*** Listed entries ***
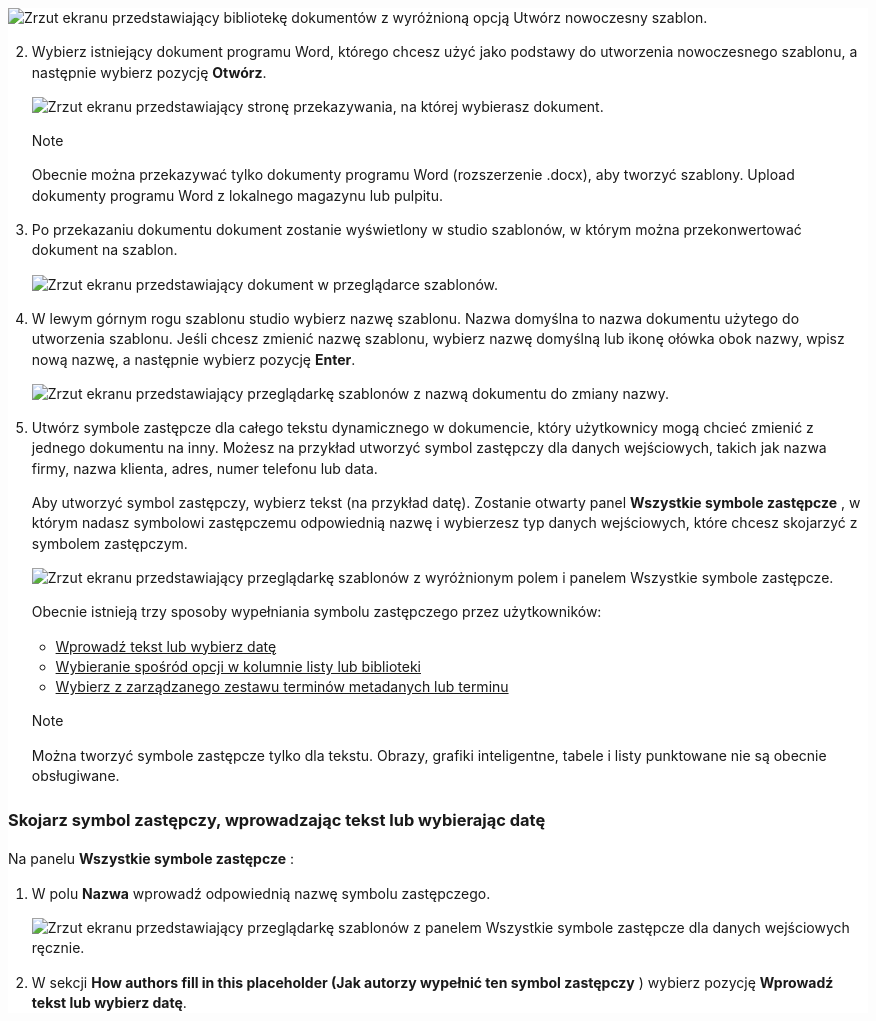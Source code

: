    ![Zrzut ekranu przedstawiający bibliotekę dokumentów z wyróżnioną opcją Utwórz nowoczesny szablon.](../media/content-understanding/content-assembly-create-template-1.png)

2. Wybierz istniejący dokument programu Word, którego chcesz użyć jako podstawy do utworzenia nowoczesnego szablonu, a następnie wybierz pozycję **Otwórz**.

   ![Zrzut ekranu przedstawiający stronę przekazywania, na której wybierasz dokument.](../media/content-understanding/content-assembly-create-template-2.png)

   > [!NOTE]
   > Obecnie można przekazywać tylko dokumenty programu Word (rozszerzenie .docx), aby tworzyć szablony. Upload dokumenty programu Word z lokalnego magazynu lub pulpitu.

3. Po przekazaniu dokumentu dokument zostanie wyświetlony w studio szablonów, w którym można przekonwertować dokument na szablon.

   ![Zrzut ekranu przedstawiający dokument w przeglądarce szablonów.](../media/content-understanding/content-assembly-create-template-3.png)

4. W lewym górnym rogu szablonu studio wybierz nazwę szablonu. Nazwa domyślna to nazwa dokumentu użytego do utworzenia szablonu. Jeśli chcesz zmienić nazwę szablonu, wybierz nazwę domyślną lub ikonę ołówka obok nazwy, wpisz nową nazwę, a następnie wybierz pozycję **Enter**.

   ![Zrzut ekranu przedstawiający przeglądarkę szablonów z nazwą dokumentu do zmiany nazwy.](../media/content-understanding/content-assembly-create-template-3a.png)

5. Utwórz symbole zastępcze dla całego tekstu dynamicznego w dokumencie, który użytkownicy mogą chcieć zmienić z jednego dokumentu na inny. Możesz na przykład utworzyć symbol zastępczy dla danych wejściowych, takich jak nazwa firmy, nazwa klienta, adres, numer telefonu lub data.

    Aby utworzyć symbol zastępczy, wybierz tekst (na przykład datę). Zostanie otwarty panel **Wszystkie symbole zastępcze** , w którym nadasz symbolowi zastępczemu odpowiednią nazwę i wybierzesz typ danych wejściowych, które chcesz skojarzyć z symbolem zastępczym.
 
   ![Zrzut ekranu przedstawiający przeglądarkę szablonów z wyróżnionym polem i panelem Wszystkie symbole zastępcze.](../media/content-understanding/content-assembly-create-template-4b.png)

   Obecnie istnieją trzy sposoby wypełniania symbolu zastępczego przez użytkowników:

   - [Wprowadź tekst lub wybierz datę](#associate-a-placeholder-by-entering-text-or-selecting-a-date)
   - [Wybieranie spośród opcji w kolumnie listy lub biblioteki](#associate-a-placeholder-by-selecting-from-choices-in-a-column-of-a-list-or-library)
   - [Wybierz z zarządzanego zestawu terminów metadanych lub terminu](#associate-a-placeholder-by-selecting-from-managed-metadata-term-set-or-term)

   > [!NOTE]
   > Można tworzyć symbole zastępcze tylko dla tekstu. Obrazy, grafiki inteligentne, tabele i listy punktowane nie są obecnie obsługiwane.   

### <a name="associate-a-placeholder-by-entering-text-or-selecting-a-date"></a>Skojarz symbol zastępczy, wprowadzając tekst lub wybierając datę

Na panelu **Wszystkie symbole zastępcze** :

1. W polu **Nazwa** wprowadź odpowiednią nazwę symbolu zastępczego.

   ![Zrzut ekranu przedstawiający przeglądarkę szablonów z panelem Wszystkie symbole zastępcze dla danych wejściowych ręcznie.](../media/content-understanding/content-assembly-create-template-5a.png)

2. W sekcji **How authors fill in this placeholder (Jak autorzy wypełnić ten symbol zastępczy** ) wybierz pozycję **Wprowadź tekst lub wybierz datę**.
*** End of Listed entries ***
Where a line in the records above holds the string "datę", it counts toward the total; give that total alone.

4